Records for this exercise:

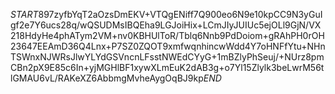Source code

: $START$897zyfbYqT2aOzsDmEKV+VTQgENiff7Q900eo6N9e10kpCC9N3yGuIgf2e7Y6ucs28q/wQSUDMsIBQEha9LGJoiHix+LCmJIyJUIUc5ejOLl9GjN/VX218HdyHe4phATym2VM+nv0KBHUlToR/Tblq6Nnb9PdDoiom+gRAhPH0rOH23647EEAmD36Q4Lnx+P7SZ0ZQOT9xmfwqnhincwWdd4Y7oHNFfYtu+NHnTSWnxNJWRsJlwYLYdGSVncnLFsstNWEdCYyG+1mBZlyPhSeuj/+NUrz8pmCBn2pX9E85c6In+yjMGHlBF1xywXLmEuK2dAB3g+o7Yl15Zlylk3beLwrM56tlGMAU6vL/RAKeXZ6AbbmgMvheAygOqBJ9kp$END$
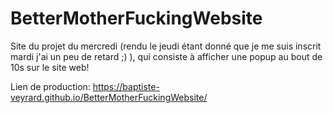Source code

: # BetterMotherFuckingWebsite

Site du projet du mercredi (rendu le jeudi étant donné que je me suis inscrit mardi j'ai un peu de retard ;) ), qui consiste à afficher une popup au bout de 10s sur le site web!

Lien de production: https://baptiste-veyrard.github.io/BetterMotherFuckingWebsite/
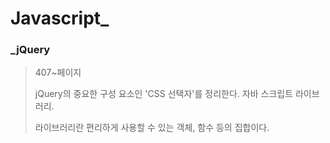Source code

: # Javascript_

### _jQuery

>407~페이지
>
>jQuery의 중요한 구성 요소인 'CSS 선택자'를 정리한다. 자바 스크립트 라이브러리.
>
>라이브러리란 편리하게 사용할 수 있는 객체, 함수 등의 집합이다.
>
> 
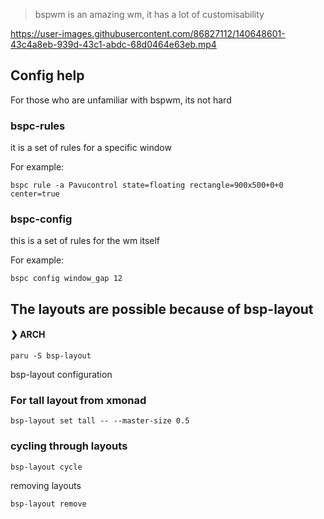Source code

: > bspwm is an amazing wm, it has a lot of customisability

https://user-images.githubusercontent.com/86827112/140648601-43c4a8eb-939d-43c1-abdc-68d0464e63eb.mp4


## Config help

For those who are unfamiliar with bspwm, its not hard

### bspc-rules

it is a set of rules for a specific window

For example:

`bspc rule -a Pavucontrol state=floating rectangle=900x500+0+0 center=true`

### bspc-config

this is a set of rules for the wm itself

For example:

`bspc config window_gap 12`

## The layouts are possible because of bsp-layout

#### ❯ ARCH

`paru -S bsp-layout`

bsp-layout configuration 

### For tall layout from xmonad

`bsp-layout set tall -- --master-size 0.5`

### cycling through layouts

`bsp-layout cycle`

removing layouts

`bsp-layout remove`


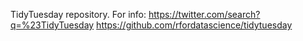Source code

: TidyTuesday repository.
For info:
https://twitter.com/search?q=%23TidyTuesday
https://github.com/rfordatascience/tidytuesday
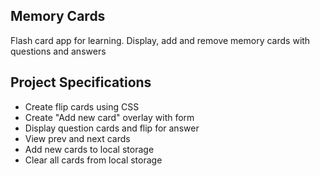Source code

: ## Memory Cards

Flash card app for learning. Display, add and remove memory cards with questions and answers  

## Project Specifications

- Create flip cards using CSS  
- Create "Add new card" overlay with form  
- Display question cards and flip for answer  
- View prev and next cards  
- Add new cards to local storage  
- Clear all cards from local storage  
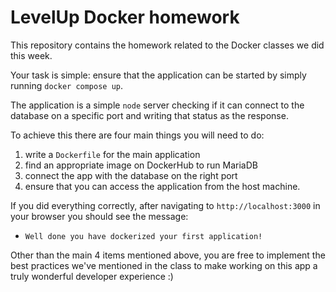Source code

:# LevelUp Docker homework

This repository contains the homework related to the Docker classes we did this week.

Your task is simple: ensure that the application can be started by simply running `docker compose up`.

The application is a simple `node` server checking if it can connect to the database on a specific port
and writing that status as the response.

To achieve this there are four main things you will need to do:

1. write a `Dockerfile` for the main application
2. find an appropriate image on DockerHub to run MariaDB
3. connect the app with the database on the right port
4. ensure that you can access the application from the host machine.

If you did everything correctly, after navigating to `http://localhost:3000` in your browser you should see the message:

* `Well done you have dockerized your first application!`

Other than the main 4 items mentioned above, you are free to implement the best practices
we've mentioned in the class to make working on this app a truly wonderful developer experience :)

Activity:
Make an exact copy of the listing above. Do not include the pictures.

Problem solution:
Source code

: $START$897zyfbYqT2aOzsDmEKV+VTQgENiff7Q900eo6N9e10kpCC9N3yGuIgf2e7Y6ucs28q/wQSUDMsIBQEha9LGJoiHix+LCmJIyJUIUc5ejOLl9GjN/VX218HdyHe4phATym2VM+nv0KBHUlToR/Tblq6Nnb9PdDoiom+gRAhPH0rOH23647EEAmD36Q4Lnx+P7SZ0ZQOT9xmfwqnhincwWdd4Y7oHNFfYtu+NHnTSWnxNJWRsJlwYLYdGSVncnLFsstNWEdCYyG+1mBZlyPhSeuj/+NUrz8pmCBn2pX9E85c6In+yjMGHlBF1xywXLmEuK2dAB3g+o7Yl15Zlylk3beLwrM56tlGMAU6vL/RAKeXZ6AbbmgMvheAygOqBJ9kp$END$
Source code

: # BetterMotherFuckingWebsite

Site du projet du mercredi (rendu le jeudi étant donné que je me suis inscrit mardi j'ai un peu de retard ;) ), qui consiste à afficher une popup au bout de 10s sur le site web!

Lien de production: https://baptiste-veyrard.github.io/BetterMotherFuckingWebsite/
Source code

: # Javascript_

### _jQuery

>407~페이지
>
>jQuery의 중요한 구성 요소인 'CSS 선택자'를 정리한다. 자바 스크립트 라이브러리.
>
>라이브러리란 편리하게 사용할 수 있는 객체, 함수 등의 집합이다.
>
> 
Source code

: > bspwm is an amazing wm, it has a lot of customisability

https://user-images.githubusercontent.com/86827112/140648601-43c4a8eb-939d-43c1-abdc-68d0464e63eb.mp4


## Config help

For those who are unfamiliar with bspwm, its not hard

### bspc-rules

it is a set of rules for a specific window

For example:

`bspc rule -a Pavucontrol state=floating rectangle=900x500+0+0 center=true`

### bspc-config

this is a set of rules for the wm itself

For example:

`bspc config window_gap 12`

## The layouts are possible because of bsp-layout

#### ❯ ARCH

`paru -S bsp-layout`

bsp-layout configuration 

### For tall layout from xmonad

`bsp-layout set tall -- --master-size 0.5`

### cycling through layouts

`bsp-layout cycle`

removing layouts

`bsp-layout remove`


Source code

: TidyTuesday repository.
For info:
https://twitter.com/search?q=%23TidyTuesday
https://github.com/rfordatascience/tidytuesday
Source code

: ## Memory Cards

Flash card app for learning. Display, add and remove memory cards with questions and answers  

## Project Specifications

- Create flip cards using CSS  
- Create "Add new card" overlay with form  
- Display question cards and flip for answer  
- View prev and next cards  
- Add new cards to local storage  
- Clear all cards from local storage  
Source code

:# LevelUp Docker homework

This repository contains the homework related to the Docker classes we did this week.

Your task is simple: ensure that the application can be started by simply running `docker compose up`.

The application is a simple `node` server checking if it can connect to the database on a specific port
and writing that status as the response.

To achieve this there are four main things you will need to do:

1. write a `Dockerfile` for the main application
2. find an appropriate image on DockerHub to run MariaDB
3. connect the app with the database on the right port
4. ensure that you can access the application from the host machine.

If you did everything correctly, after navigating to `http://localhost:3000` in your browser you should see the message:

* `Well done you have dockerized your first application!`

Other than the main 4 items mentioned above, you are free to implement the best practices
we've mentioned in the class to make working on this app a truly wonderful developer experience :)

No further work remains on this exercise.